Ken Burns’s Best Work Ever
His documentary of America’s national parks far surpasses Burns’s earlier, famous film work.
By: Henry Cabot Beck 08/25/2009
Ken Burns is more than a chronicler of American history and culture.
As early as 1981, when Burns presented his film on the history of the Brooklyn Bridge, he began developing a reputation as a significant figure in the world of documentaries. He followed up with features on Huey Long (1985), the Statue of Liberty (1985) and Congress (1988).
But when his five-part, 11-hour series on the Civil War was broadcast, like most of his works, on PBS, in September 1990, Burns became a brand, the name above the title, and the man whose works would provide a high-water mark for any similarly serious study. You’ll see the “Ken Burns Effect” in a variety of media applications, where still pictures can be panned or processed for maximum dramatic effect in video presentations. Unfortunately, home documentarians still have to provide their own soundtracks and narration.
Burns followed The Civil War with, among other efforts, the nine-part Baseball (1994), the 19-hour long Jazz (2001) and a seven-part series covering World War II, The War, broadcast in 2007.
From September 27 through October 2, audiences will see Burns’s The National Parks: America’s Best Idea, a six-part documentary on PBS. The places he visits within the episodes of this series are so spectacular, they ought to be seen on an IMAX screen. Better yet, as far as Burns is concerned, they should inspire audiences to actually visit the national parks in person.
I met Burns on a blustery summer afternoon at the Tempe Center for the Arts in Arizona, where he was setting up an evening presentation of a portion of his National Parks series. Burns, who I had spoken to some years before, on the telephone, was, in person, fixed, focused and incredibly smart. He was determined to make certain that the show proceeded with the kind of clockwork precision that most identifies his film work.
But he was also clearly ideologically determined to express, in this work as in his others, a lesson to his audience about values as seen through the prism of history.

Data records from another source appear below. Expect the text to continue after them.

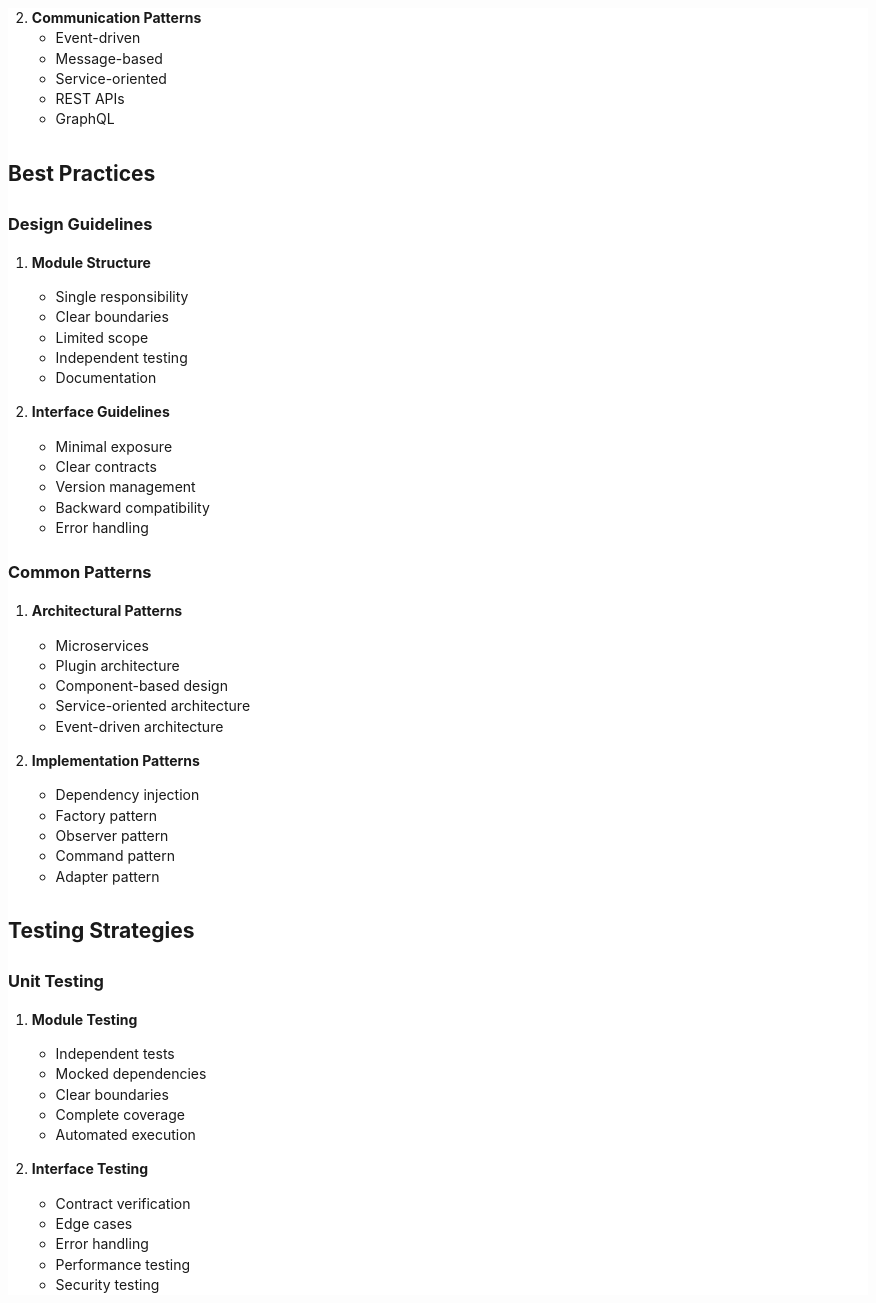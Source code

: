 2. **Communication Patterns**
   - Event-driven
   - Message-based
   - Service-oriented
   - REST APIs
   - GraphQL

## Best Practices

### Design Guidelines
1. **Module Structure**
   - Single responsibility
   - Clear boundaries
   - Limited scope
   - Independent testing
   - Documentation

2. **Interface Guidelines**
   - Minimal exposure
   - Clear contracts
   - Version management
   - Backward compatibility
   - Error handling

### Common Patterns
1. **Architectural Patterns**
   - Microservices
   - Plugin architecture
   - Component-based design
   - Service-oriented architecture
   - Event-driven architecture

2. **Implementation Patterns**
   - Dependency injection
   - Factory pattern
   - Observer pattern
   - Command pattern
   - Adapter pattern

## Testing Strategies

### Unit Testing
1. **Module Testing**
   - Independent tests
   - Mocked dependencies
   - Clear boundaries
   - Complete coverage
   - Automated execution

2. **Interface Testing**
   - Contract verification
   - Edge cases
   - Error handling
   - Performance testing
   - Security testing
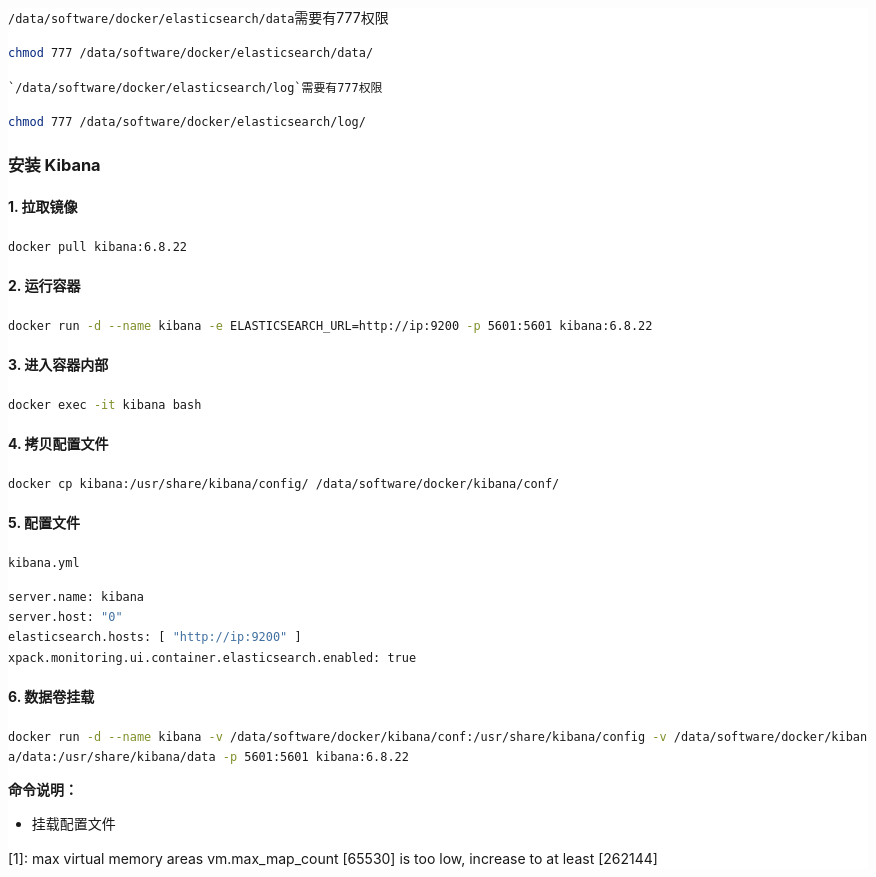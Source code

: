   `/data/software/docker/elasticsearch/data`需要有777权限

  ```sh
  chmod 777 /data/software/docker/elasticsearch/data/
  ```

    `/data/software/docker/elasticsearch/log`需要有777权限

  ```sh
  chmod 777 /data/software/docker/elasticsearch/log/
  ```

  

### 安装 Kibana

#### 1. 拉取镜像

```sh
docker pull kibana:6.8.22
```

#### 2. 运行容器

```sh
docker run -d --name kibana -e ELASTICSEARCH_URL=http://ip:9200 -p 5601:5601 kibana:6.8.22
```

#### 3. 进入容器内部

```sh
docker exec -it kibana bash
```

#### 4. 拷贝配置文件

```sh
docker cp kibana:/usr/share/kibana/config/ /data/software/docker/kibana/conf/
```

#### 5. 配置文件

`kibana.yml`

```sh
server.name: kibana
server.host: "0"
elasticsearch.hosts: [ "http://ip:9200" ]
xpack.monitoring.ui.container.elasticsearch.enabled: true
```

#### 6. 数据卷挂载

```sh
docker run -d --name kibana -v /data/software/docker/kibana/conf:/usr/share/kibana/config -v /data/software/docker/kibana/data:/usr/share/kibana/data -p 5601:5601 kibana:6.8.22
```

**命令说明：**

- 挂载配置文件


[1]: max virtual memory areas vm.max_map_count [65530] is too low, increase to at least [262144]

The national parks represented something even more fundamental in theme, something more personal, than his earlier visits to sports, war and music.
It may be safe to say that The National Parks is Burns’s best work.
Ken Burns: Much of our presentation tonight centers on the Grand Canyon, which is, according to the Hopi creation myths, where the first people came out of.
True West: A considerable climb.
As one person, who wrote about hiking down the Canyon, put in her journal, “seven miles down and 107 miles up.” I thought that was a pretty accurate description.